THE WASHINGTON POST – Fossil experts believe they have solved a decades-old mystery: How did at least 37 school-bus-size marine reptiles die and become embedded in stone about 230 million years ago in what is now central Nevada?
If the scientists from the Smithsonian National Museum of Natural History and other institutions are correct, the fossil graveyard near an old silver mine represents an early example of migration, one of the most fundamental and deeply ingrained of all animal behaviours.
The bones found at the Nevada site come from the giant ichthyosaur Shonisaurus, which resembled an enormous, out-of-shape dolphin. Shonisaurus glided barge-like thousands of miles through an ocean known as Panthalassa, the ancient version of today’s Pacific, to breed and deliver their offspring, according to a new study in Current Biology.
The finding offers a rare window into the behaviours of pre-historic animals, something that is not always captured by individual fossils.
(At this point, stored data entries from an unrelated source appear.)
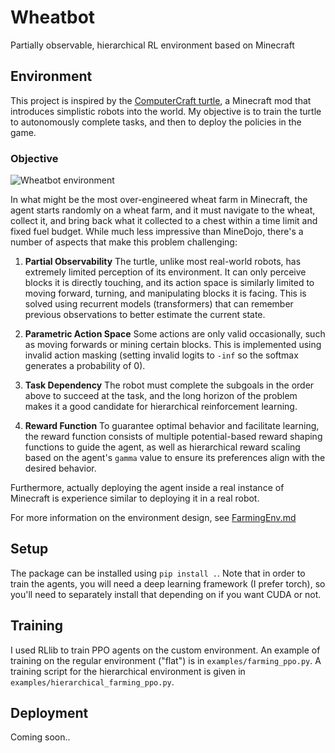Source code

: # Wheatbot

Partially observable, hierarchical RL environment based on Minecraft

## Environment

This project is inspired by the [ComputerCraft turtle](https://www.computercraft.info/wiki/Turtle), a
Minecraft mod that introduces simplistic robots into the world. My objective is to train the turtle
to autonomously complete tasks, and then to deploy the policies in the game.

### Objective

![Wheatbot environment](https://user-images.githubusercontent.com/38408451/229688875-696af56c-64de-41c8-8644-a0c79260e6ff.png)

In what might be the most over-engineered wheat farm in Minecraft, the agent starts randomly on a wheat farm,
and it must navigate to the wheat, collect it, and bring back what it collected to a chest within a time limit
and fixed fuel budget. While much less impressive than MineDojo, there's a number of aspects that make this problem challenging:

1. **Partial Observability** The turtle, unlike most real-world robots, has extremely limited perception of its environment. It can only perceive blocks it is directly touching, and its action space is similarly limited to moving forward, turning, and manipulating blocks it is facing. This is solved using recurrent models (transformers) that can remember previous observations to better estimate the current state.

2. **Parametric Action Space** Some actions are only valid occasionally, such as moving forwards or mining certain blocks. This is implemented using invalid action masking (setting invalid logits to `-inf` so the softmax generates a probability of 0).

3. **Task Dependency** The robot must complete the subgoals in the order above to succeed at the task, and the long horizon of the problem makes it a good candidate for hierarchical reinforcement learning.

4. **Reward Function** To guarantee optimal behavior and facilitate learning, the reward function consists of multiple potential-based reward shaping functions to guide the agent, as well as hierarchical reward scaling based on the agent's `gamma` value to ensure its preferences align with the desired behavior.

Furthermore, actually deploying the agent inside a real instance of Minecraft is experience similar to deploying it in a real robot.

For more information on the environment design, see [FarmingEnv.md](farmingenv.md)

## Setup

The package can be installed using `pip install .`. Note that in order to train the agents, you will need a deep learning framework (I prefer torch), so you'll need to separately install that depending on if you want CUDA or not.

## Training

I used RLlib to train PPO agents on the custom environment. An example of training on the regular environment ("flat") is in `examples/farming_ppo.py`. A training script for the hierarchical environment is given in
`examples/hierarchical_farming_ppo.py`.

## Deployment

Coming soon..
It raises the possibility that further clues embedded in sediment and soil may offer a deeper understanding of marine reptiles that inhabited the planet long before humans.
The earliest known evidence of migration dates back more than 300 million years to ancient Bandringa sharks with long spoon-bill-shaped snouts and prehistoric fish with armoured plates.
Today billions of animals migrate, including species as diverse as hummingbirds and humpback whales, monarch butterflies and blue wildebeests.
Clues from similar fossils found in other regions suggest that Shonisaurus migrated to central Nevada from parts of modern-day California, Alaska and New Mexico.
If so, that behaviour could link the pre-historic Shonisaurus, the largest creature to travel the oceans in the Triassic period, with modern giants – the blue whales observed today with their calves in the Gulf of California.
Whales tend to migrate to warmer waters to give birth, and then to cooler waters that are rich in nutrients. “One has to wonder if the same ecological rules are at play even though there are over 200 million years between (whales and Shonisauruses),” said one of the new paper’s authors Nicholas D Pyenson who works in the department of paleobiology at the National Museum of Natural History.
Not all experts in the field believe Pyenson and his colleagues have solved the mystery surrounding the great abundance of Shonisaurus bones at the site and the absolute absence of any other ichthyosaurs.
“This study is probably not the final word, but it’s a good step forward,” cautioned a professor of palaeontology Martin Sander at the University of Bonn in Germany and a research associate at the Natural History Museum of Los Angeles County. Sander, who was not involved in the study, added “I’m not entirely convinced. It’s a good idea but it’s awfully difficult to prove.”
The skeletons at Berlin-Ichthyosaur State Park in West Union Canyon show that the Shonisaurus grew up to 50 feet, five times the length of a modern dolphin, and weighed about 22 tonnes, the equivalent of three large elephants. Their offspring were only a few feet long. A University of California at Berkeley palaeontologist Charles L Camp was the first to excavate the alternating layers of limestone and mudstone at the site in the 1950s.
He immediately wondered what might account for the large cluster of Shonisaurus skeletons.
“He thought it might be a mass stranding,” like those involving whales, said another of the paper’s authors and an assistant professor in Vanderbilt University’s department of earth and environmental sciences Neil P Kelley.
But the fossil evidence disproves that hypothesis, showing that the skeletons had settled underwater far from shore. The effort to explain why Shonisaurus bones have so far been the only ichthyosaur fossils discovered at the Nevada site became a feat of scientific detective work. Researchers combined 3D scanning and geochemistry with more traditional tools such as museum collections, field notes, photographs and archival materials.
They came to view migration as the most likely scenario after eliminating other possibilities.
Testing the sediment revealed an absence of mercury levels that would have signalled volcanic activity, which is believed to have caused the largest mass extinction 252 million years ago. Researchers were also able to eliminate the possibility that a deadly algal bloom poisoned the marine reptiles.
In the end, only the migration scenario appeared to make sense.
“Shonisaurus occurs at other locations so the genus had a broad geographic range, and it is very reasonable that these large individuals travelled long distances, as most large marine vertebrates do today,” Kelley said. “It should be possible to gather additional data in the future which could test the hypotheses we present in the paper, including migration.”